Frente al abismo de la individualidad, esa ideología insondable del conocimiento propio, en la inefabilidad del yo, y que abarca una zona pantanosa por la que caminamos en círculos muy lentamente, con botas enfangadas y lodo hasta las cejas, asistimos a una homologación cultural que deriva directamente de la globalización económica. Ya lo denunció Pasolini en la Italia de los años 70. ¿Queremos comer queso feta? Pues ahí vienen varios barcos griegos cargados, surcando el Mediterráneo, pero ¿no sería más fácil intercambiar recetas? E igual con las galletas danesas, o con cualquier otro producto. La internacionalización de la mercancía es otro espejismo del librecambio, para seguir estirando el chicle.
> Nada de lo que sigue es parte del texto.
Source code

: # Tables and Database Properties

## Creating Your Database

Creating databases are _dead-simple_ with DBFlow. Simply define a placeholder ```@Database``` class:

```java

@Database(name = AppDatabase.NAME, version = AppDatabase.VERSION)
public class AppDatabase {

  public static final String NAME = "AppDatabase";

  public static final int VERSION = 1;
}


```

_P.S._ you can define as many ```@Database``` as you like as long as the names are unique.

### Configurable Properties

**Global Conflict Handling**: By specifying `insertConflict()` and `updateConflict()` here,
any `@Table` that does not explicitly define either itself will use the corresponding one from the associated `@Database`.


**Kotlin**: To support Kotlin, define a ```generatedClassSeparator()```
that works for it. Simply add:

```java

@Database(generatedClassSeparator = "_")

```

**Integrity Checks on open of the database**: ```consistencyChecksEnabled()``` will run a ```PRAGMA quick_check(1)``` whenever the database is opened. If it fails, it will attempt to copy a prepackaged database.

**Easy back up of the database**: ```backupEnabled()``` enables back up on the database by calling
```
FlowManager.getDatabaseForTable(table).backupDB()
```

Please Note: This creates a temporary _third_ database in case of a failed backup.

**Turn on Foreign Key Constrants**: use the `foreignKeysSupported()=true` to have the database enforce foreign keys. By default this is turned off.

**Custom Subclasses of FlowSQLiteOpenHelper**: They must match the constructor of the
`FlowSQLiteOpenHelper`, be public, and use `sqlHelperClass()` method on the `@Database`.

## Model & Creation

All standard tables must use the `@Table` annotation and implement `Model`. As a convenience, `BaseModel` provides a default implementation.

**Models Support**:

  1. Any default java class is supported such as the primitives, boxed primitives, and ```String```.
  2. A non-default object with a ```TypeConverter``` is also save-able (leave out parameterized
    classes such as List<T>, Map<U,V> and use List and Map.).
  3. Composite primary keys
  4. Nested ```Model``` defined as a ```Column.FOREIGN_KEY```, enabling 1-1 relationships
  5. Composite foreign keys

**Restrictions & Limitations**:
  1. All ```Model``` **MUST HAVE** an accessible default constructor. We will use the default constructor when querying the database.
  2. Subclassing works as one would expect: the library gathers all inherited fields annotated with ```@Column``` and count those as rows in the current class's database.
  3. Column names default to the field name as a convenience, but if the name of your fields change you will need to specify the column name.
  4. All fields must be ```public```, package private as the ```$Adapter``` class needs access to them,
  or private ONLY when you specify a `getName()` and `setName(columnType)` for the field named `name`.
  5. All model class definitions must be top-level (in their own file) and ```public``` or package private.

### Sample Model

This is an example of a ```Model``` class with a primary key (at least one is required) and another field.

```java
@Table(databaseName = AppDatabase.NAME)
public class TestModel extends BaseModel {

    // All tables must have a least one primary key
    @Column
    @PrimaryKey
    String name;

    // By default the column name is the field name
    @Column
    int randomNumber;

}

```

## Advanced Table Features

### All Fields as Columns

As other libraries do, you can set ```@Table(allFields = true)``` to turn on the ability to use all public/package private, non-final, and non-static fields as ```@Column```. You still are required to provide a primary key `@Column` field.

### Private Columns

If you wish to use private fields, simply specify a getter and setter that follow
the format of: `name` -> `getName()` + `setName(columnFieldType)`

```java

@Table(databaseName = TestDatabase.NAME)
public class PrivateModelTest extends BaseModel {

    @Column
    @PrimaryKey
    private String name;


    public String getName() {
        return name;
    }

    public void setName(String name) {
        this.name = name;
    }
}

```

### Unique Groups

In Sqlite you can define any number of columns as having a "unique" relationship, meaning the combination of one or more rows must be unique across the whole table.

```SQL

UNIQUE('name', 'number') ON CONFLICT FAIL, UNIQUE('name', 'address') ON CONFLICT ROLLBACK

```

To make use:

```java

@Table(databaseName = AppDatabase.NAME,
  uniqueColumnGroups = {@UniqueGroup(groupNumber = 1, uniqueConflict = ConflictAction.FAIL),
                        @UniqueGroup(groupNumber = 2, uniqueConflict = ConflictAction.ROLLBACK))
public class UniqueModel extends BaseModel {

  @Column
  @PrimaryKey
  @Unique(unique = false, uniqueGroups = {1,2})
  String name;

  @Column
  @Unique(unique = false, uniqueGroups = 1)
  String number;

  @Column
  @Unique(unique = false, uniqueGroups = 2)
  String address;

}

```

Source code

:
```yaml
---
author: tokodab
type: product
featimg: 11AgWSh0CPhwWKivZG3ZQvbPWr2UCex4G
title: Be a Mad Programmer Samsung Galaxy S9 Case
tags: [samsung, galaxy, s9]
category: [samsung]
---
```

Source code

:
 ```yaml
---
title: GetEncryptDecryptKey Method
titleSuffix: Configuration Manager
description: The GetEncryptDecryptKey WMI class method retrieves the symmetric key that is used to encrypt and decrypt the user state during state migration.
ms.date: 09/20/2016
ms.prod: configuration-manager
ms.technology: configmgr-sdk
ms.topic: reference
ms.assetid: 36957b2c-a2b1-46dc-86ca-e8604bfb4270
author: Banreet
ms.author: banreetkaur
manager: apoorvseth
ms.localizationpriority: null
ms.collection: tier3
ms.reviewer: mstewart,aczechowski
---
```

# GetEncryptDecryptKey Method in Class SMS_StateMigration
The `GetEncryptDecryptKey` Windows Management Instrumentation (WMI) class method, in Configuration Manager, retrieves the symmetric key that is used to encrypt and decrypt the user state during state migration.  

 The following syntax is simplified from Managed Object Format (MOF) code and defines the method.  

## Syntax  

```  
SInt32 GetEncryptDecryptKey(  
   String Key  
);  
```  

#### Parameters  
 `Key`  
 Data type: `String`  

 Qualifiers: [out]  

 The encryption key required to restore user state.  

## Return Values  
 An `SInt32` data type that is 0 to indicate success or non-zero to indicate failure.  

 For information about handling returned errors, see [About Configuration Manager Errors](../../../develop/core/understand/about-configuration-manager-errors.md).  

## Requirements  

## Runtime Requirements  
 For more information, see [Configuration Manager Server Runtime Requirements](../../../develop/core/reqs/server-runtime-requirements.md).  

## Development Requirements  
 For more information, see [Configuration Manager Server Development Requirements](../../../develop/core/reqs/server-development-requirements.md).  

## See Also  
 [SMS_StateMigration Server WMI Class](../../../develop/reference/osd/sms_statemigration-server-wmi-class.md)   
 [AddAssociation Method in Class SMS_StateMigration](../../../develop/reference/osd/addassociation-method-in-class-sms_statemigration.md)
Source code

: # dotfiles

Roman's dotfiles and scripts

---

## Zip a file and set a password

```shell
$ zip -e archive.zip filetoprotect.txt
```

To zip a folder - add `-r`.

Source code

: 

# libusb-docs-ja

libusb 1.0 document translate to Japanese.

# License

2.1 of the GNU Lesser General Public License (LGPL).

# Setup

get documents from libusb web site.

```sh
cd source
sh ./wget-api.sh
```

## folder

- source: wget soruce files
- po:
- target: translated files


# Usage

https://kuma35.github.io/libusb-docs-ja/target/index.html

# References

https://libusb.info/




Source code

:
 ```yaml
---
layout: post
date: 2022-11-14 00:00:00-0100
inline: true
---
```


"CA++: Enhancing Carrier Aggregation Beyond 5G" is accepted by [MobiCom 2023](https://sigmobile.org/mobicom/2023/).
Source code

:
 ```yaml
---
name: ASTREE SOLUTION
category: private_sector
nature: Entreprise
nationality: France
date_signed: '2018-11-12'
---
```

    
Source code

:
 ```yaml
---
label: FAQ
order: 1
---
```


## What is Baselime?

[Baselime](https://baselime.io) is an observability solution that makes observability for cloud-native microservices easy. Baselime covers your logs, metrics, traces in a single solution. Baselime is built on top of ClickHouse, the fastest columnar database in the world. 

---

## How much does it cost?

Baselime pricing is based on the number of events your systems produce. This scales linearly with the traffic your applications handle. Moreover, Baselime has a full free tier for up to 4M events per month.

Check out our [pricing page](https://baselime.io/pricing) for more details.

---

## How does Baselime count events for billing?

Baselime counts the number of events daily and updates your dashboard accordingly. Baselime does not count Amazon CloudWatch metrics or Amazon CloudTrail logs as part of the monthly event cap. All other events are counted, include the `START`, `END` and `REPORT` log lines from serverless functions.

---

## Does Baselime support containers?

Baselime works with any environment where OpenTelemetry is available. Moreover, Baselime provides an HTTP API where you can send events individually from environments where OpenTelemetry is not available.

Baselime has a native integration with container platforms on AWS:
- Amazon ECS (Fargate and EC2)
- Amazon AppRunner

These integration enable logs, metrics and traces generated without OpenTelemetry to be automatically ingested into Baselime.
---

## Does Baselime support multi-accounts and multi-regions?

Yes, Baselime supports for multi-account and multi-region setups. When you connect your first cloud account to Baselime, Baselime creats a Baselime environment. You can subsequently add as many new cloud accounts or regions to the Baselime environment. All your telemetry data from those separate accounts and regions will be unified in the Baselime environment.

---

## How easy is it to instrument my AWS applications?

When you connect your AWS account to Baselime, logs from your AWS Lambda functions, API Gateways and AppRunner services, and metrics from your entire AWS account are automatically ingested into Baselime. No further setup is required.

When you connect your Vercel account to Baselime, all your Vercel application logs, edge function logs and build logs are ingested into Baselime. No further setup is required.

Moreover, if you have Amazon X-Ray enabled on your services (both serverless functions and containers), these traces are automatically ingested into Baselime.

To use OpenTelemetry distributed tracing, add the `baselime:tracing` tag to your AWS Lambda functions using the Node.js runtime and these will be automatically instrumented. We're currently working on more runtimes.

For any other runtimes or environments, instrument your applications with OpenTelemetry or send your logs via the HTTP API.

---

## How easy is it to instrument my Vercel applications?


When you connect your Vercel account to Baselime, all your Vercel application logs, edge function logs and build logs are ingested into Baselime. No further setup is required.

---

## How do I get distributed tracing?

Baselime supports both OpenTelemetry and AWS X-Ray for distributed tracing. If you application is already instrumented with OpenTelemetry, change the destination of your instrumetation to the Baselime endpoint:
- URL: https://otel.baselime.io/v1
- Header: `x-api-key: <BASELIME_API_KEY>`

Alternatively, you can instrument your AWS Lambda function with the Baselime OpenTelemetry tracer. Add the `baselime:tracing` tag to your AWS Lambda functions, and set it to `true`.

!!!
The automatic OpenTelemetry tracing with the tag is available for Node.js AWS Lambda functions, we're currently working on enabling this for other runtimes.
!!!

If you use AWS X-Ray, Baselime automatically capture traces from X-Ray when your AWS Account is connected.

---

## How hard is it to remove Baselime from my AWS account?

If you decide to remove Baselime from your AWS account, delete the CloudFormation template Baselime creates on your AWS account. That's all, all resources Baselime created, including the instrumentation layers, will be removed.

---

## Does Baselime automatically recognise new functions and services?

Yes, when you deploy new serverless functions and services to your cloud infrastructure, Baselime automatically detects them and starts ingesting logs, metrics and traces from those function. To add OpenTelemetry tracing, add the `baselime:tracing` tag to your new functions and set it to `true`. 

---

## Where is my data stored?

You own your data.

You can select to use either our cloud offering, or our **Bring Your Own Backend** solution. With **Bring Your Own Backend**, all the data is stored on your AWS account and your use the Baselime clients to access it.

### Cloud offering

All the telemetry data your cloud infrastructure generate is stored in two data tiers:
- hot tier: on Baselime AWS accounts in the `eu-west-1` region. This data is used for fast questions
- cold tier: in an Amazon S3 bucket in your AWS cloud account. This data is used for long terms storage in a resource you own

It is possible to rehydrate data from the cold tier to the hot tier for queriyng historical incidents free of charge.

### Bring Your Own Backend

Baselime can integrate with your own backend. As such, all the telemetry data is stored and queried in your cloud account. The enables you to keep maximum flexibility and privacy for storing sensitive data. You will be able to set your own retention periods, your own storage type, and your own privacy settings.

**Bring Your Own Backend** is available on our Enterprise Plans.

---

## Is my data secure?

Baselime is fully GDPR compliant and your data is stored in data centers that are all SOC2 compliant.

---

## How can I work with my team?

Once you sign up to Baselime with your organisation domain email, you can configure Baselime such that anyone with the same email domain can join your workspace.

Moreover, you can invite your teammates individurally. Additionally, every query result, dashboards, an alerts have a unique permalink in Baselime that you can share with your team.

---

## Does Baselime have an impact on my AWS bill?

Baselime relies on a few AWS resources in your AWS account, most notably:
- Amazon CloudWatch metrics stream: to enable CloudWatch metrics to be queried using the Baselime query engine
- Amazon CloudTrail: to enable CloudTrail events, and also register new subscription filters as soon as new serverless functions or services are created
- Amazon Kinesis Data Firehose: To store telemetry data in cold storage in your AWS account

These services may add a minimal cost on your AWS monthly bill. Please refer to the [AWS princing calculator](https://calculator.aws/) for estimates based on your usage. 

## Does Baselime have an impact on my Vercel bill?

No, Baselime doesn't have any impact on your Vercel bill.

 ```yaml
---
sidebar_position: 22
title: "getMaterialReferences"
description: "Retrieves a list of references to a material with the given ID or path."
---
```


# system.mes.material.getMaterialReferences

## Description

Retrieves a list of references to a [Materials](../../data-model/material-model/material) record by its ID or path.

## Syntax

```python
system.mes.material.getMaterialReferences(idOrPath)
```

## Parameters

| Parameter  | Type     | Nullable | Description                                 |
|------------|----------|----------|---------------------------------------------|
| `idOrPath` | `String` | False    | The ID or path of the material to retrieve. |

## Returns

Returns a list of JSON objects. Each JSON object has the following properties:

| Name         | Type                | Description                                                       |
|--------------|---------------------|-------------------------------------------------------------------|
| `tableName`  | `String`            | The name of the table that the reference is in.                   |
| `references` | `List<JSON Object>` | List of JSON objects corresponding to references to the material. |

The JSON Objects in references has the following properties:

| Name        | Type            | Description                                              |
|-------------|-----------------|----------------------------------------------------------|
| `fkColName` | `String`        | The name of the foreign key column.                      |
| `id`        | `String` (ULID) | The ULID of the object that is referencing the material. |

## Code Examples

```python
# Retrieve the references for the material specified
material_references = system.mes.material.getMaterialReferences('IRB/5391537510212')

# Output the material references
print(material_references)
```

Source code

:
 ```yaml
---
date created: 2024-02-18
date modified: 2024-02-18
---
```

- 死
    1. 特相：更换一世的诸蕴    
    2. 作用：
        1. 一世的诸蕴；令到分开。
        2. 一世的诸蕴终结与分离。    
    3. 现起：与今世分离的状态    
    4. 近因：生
Jacques Lacan hablaba de una “topología del otro”, con la que investigaba al sujeto contemporáneo a partir de sus diferencias, no como cuerpo sino como construcción semántica, gramática del inconsciente, escarbando en sus lógicas, pero no de un nosotros frente al ellos, ni de la ilusión óptica por la que el tú (la otredad) atraviesa al yo y lo configura, porque eso no sucederá jamás. Se trata
de la posibilidad teórica de ponerse en el lugar del otro, pero de su imposibilidad práctica (el horizonte utópico que nunca se alcanza). Curiosamente estas ilusas fórmulas no realizables, y que propugnan un encuentro con la otredad, emergen del individualismo liberal más radical... Y radical, ya se
sabe, viene de raíz. Por eso la mascarilla representa —y es— la disolución de la identidad, su borradura y su cancelación, realidad de un horizonte distópico que antes nunca hubiéramos fantaseado. Ahora que se han puesto tan de moda las series de distopías.